Vor neun Jahren registrierte sich der deutsche Medienwissenschaftler Johannes Paßmann auf Twitter und beobachtete auf der Kurznachrichtenplattform ein eigenartiges Ritual: Wer dort neu ist, bekommt erstmal Geschenke von Fremden – in der Form von positivem Feedback auf die selbstgeschriebenen Tweets. Andere User können diese nämlich mit nur einem Mausklick als gut bewerten („Like“) oder sogar teilen („Retweet“), negative Rückmeldungsmechanismen gibt es nicht.
Paßmann hat, ähnlich wie Malinowski die Trobriander, die deutsche Twitter-Community jahrelang als teilnehmender Beobachter erforscht. In seine kürzlich erschienene Twitter-Ethnografie fließen Paßmanns persönliche Erfahrungen und Begegnungen ein. Den Mikrobloggingdienst gibt es seit 2006; weltweit hat dieser heute mehr als 330 Millionen User, die mindestens einmal im Monat aktiv sind. Die Zahl der österreichischen Accounts wird auf rund 150.000 geschätzt.

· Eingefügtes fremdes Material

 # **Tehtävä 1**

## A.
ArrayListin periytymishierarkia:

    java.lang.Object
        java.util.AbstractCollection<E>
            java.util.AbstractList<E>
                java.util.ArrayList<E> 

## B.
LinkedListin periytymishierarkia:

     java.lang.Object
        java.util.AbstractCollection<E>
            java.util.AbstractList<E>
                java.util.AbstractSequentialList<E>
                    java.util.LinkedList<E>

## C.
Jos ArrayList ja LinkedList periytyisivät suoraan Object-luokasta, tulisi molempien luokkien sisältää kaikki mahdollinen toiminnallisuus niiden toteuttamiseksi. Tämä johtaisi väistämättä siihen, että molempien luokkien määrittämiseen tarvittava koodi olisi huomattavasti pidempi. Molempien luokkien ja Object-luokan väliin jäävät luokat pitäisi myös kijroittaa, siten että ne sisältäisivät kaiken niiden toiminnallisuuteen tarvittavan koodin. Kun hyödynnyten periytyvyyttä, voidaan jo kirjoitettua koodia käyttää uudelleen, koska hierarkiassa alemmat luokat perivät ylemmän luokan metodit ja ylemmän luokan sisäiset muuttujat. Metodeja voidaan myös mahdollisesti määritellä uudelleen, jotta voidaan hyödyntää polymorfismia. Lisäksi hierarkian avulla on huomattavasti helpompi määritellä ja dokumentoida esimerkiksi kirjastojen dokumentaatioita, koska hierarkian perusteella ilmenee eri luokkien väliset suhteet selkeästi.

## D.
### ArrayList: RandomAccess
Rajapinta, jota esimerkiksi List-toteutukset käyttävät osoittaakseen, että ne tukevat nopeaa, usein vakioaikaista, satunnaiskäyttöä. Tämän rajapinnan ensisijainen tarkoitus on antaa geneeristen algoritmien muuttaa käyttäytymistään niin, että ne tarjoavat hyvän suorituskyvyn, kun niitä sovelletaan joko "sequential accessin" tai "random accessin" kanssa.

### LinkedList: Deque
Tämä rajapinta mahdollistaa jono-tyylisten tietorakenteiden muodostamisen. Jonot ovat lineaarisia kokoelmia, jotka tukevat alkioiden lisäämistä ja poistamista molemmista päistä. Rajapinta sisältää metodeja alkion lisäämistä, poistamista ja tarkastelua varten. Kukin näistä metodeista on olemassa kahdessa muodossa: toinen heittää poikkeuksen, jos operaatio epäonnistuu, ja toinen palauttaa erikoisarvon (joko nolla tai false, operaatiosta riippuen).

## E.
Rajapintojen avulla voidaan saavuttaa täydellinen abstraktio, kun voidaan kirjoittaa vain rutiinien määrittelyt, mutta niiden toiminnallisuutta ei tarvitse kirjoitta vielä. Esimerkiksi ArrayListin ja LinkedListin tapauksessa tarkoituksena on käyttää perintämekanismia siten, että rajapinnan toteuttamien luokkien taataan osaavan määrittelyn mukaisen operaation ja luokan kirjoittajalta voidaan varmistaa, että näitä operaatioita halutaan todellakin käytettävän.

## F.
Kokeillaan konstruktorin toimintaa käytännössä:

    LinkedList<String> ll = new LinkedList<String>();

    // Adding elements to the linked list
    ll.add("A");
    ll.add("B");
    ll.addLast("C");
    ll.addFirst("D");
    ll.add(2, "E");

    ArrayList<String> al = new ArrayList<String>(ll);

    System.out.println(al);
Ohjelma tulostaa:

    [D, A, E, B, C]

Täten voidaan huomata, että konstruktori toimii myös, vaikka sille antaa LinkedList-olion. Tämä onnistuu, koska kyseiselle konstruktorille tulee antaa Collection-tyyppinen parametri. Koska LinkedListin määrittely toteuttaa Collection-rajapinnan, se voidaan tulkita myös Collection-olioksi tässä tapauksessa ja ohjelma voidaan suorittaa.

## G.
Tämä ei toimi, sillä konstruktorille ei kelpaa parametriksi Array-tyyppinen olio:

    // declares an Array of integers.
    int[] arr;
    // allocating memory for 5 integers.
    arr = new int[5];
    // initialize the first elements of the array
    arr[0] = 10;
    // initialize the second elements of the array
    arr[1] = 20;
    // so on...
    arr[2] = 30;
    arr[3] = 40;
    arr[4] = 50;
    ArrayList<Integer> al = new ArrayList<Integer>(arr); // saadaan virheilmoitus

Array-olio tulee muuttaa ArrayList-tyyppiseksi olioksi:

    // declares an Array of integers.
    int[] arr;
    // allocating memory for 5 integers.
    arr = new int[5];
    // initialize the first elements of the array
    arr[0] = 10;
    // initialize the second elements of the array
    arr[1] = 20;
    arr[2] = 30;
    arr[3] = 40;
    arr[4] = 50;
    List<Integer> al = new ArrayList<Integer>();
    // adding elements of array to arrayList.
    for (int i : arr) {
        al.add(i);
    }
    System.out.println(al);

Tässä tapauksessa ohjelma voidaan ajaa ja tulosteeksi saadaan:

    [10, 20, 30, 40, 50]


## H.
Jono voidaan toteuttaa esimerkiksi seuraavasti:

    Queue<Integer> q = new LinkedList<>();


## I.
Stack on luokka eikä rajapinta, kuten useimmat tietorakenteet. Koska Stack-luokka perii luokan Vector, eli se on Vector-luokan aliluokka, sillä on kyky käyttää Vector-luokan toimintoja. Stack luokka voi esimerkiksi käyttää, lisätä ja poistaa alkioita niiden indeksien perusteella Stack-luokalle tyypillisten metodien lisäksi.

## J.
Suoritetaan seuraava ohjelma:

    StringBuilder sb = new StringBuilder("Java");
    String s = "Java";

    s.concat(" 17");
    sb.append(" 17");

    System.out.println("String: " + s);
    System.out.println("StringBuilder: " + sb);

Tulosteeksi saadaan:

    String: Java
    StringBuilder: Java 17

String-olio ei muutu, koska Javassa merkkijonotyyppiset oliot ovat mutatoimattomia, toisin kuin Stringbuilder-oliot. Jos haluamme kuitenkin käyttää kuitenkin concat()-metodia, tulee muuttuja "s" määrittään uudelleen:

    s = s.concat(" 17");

Paßmanns These: Die „Likes“ und „Retweets“ machten den rasanten Aufstieg von Twitter überhaupt erst möglich. Wie im Kula-Ring der Trobriander werden sie freiwillig gegeben, als Geschenke an (zunächst) Fremde. Denn wer einen anderen Tweet mit einem „Like“ versieht oder weiter teilt, heißt damit nicht nur den Inhalt des Tweets gut, sondern erwartet sich auch eine Gegengabe. So bildet sich eine Gemeinschaft.
„Man likt sich, dann folgt man sich, irgendwann trifft man sich möglicherweise“, sagt Paßmann. Die Like-Herzchen funktionieren als Signale, die zeigen, was die Gemeinschaft gerade gutheißt. So entstehen ein gemeinsamer Humor und eine eigene Sprache für die Tweets. Jene „Bubble“ oder Blase, im Deutschen Twitter, die Paßmann erforschte, wird heute „Schmunzeltwitter“ genannt. In dieser Onlinegemeinschaft, in deren Kern sich laut Paßmann nicht mehr als 150 Menschen befanden, entwickelte sich ein Humor, der sich über die Konventionen des beruflich und sozial erfolgreichen Erwachsenenlebens lustig machte: „Man traute sich, Dinge ins Internet zu schreiben, die eigentlich peinlich sind“, sagt Paßmann und nennt das eine „Souveränitätsgeste“, also ein Zeichen der Unabhängigkeit von den Konventionen. Ein typisches Beispiel ist ein Tweet von User GebbiGibson vom Oktober 2011: „Abends gehe ich oft mit einer Schüssel Nudelsalat spazieren, um den Eindruck zu erwecken, ich hätte Freunde, die mich zu Partys einladen.“ Rund 3500 User klickten „Like“.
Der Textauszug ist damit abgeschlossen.